Work task -
Two lines in the listing below mark the span: one contains "3. Clique no" and one contains "Este projeto é distribuído sob a licença MIT.". Reproduce both of them and everything between, exactly.
Provided records: Begin
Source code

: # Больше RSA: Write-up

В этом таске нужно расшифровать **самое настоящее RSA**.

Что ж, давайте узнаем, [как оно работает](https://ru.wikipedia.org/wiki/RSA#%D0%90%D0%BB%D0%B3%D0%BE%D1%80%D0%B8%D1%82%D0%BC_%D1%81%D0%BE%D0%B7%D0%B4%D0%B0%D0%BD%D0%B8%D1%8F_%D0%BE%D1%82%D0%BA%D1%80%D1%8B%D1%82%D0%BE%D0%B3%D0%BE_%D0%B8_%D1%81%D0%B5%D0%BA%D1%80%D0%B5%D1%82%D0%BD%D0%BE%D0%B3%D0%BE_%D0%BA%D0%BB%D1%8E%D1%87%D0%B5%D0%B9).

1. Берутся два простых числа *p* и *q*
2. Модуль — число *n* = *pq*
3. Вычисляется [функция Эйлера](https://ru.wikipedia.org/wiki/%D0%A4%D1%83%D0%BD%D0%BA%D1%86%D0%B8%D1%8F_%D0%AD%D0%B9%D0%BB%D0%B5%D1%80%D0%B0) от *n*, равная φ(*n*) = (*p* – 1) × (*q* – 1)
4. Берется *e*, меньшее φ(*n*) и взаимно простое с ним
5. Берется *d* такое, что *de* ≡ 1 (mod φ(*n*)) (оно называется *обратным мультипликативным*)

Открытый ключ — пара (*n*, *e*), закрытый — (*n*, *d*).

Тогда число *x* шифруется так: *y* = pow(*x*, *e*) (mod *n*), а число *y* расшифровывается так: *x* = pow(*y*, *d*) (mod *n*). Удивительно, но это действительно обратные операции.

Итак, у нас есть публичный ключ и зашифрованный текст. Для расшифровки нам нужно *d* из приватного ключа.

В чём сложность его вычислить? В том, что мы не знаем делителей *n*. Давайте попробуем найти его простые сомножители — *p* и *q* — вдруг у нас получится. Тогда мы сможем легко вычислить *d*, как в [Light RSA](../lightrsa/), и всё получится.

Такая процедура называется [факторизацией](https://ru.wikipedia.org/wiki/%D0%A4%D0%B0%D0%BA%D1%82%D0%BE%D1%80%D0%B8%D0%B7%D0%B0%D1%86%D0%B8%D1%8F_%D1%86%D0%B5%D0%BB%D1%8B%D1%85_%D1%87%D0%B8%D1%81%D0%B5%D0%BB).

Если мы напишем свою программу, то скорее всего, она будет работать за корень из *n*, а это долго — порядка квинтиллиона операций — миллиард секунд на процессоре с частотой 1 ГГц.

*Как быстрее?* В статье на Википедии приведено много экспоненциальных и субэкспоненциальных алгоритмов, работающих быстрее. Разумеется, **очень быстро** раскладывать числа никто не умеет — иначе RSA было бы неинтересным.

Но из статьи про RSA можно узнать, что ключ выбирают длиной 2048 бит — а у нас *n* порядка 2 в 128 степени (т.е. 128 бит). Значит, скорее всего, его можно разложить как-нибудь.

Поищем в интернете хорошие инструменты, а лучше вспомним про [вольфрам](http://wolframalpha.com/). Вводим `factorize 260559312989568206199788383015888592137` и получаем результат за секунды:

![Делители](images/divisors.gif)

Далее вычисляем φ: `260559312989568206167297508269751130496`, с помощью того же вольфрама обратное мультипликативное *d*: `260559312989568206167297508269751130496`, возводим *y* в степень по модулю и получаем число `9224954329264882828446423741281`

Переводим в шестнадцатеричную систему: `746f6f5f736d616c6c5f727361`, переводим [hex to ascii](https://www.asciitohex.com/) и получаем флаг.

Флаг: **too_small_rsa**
Provided records: End
Provided records: Begin
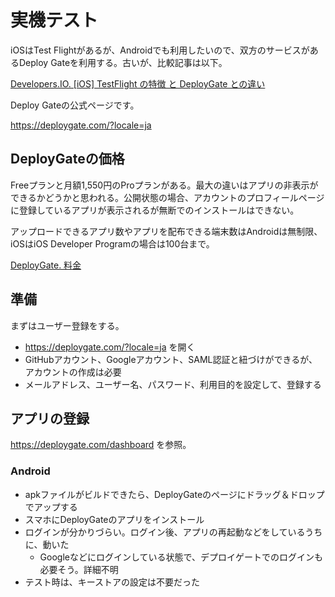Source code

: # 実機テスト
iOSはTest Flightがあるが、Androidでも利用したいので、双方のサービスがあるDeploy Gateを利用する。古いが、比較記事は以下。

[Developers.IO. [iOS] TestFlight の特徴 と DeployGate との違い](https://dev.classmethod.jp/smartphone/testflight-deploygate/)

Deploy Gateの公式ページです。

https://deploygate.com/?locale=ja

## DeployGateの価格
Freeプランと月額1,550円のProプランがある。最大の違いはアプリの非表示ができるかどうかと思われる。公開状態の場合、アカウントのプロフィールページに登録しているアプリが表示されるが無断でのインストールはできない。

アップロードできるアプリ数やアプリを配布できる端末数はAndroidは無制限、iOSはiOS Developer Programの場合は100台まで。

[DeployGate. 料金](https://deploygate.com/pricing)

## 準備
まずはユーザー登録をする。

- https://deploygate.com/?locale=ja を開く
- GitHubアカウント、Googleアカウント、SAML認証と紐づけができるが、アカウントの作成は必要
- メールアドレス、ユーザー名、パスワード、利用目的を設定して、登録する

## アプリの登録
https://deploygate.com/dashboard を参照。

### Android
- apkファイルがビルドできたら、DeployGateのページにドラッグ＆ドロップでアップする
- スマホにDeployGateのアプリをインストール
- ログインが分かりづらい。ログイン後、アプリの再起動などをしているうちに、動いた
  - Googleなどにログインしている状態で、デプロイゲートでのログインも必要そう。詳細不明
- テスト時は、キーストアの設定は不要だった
Provided records: End
Provided records: Begin
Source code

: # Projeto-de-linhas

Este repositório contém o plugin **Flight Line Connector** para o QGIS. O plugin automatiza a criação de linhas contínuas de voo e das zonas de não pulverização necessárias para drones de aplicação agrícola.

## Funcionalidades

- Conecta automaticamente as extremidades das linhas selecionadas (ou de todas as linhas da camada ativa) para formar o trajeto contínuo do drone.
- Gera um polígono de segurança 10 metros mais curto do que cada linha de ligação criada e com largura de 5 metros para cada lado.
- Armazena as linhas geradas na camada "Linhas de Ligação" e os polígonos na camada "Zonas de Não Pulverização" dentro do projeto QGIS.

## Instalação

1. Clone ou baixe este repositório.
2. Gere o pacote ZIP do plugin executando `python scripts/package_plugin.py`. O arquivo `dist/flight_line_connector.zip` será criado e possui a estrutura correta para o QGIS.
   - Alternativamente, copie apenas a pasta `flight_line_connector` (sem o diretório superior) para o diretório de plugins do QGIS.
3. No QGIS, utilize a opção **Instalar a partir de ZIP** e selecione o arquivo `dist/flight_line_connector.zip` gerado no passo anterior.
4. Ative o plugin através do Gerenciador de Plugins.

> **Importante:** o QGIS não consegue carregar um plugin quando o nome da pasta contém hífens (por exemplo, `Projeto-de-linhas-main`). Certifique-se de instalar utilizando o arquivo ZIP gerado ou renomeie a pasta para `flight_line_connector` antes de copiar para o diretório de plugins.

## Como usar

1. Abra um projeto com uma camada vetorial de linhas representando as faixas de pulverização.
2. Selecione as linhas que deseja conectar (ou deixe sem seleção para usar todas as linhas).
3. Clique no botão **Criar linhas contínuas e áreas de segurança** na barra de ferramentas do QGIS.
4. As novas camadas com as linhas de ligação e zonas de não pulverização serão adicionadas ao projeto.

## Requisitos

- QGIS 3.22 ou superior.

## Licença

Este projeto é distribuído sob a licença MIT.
Provided records: End
Output for this exercise -
3. Clique no botão **Criar linhas contínuas e áreas de segurança** na barra de ferramentas do QGIS.
4. As novas camadas com as linhas de ligação e zonas de não pulverização serão adicionadas ao projeto.

## Requisitos

- QGIS 3.22 ou superior.

## Licença

Este projeto é distribuído sob a licença MIT.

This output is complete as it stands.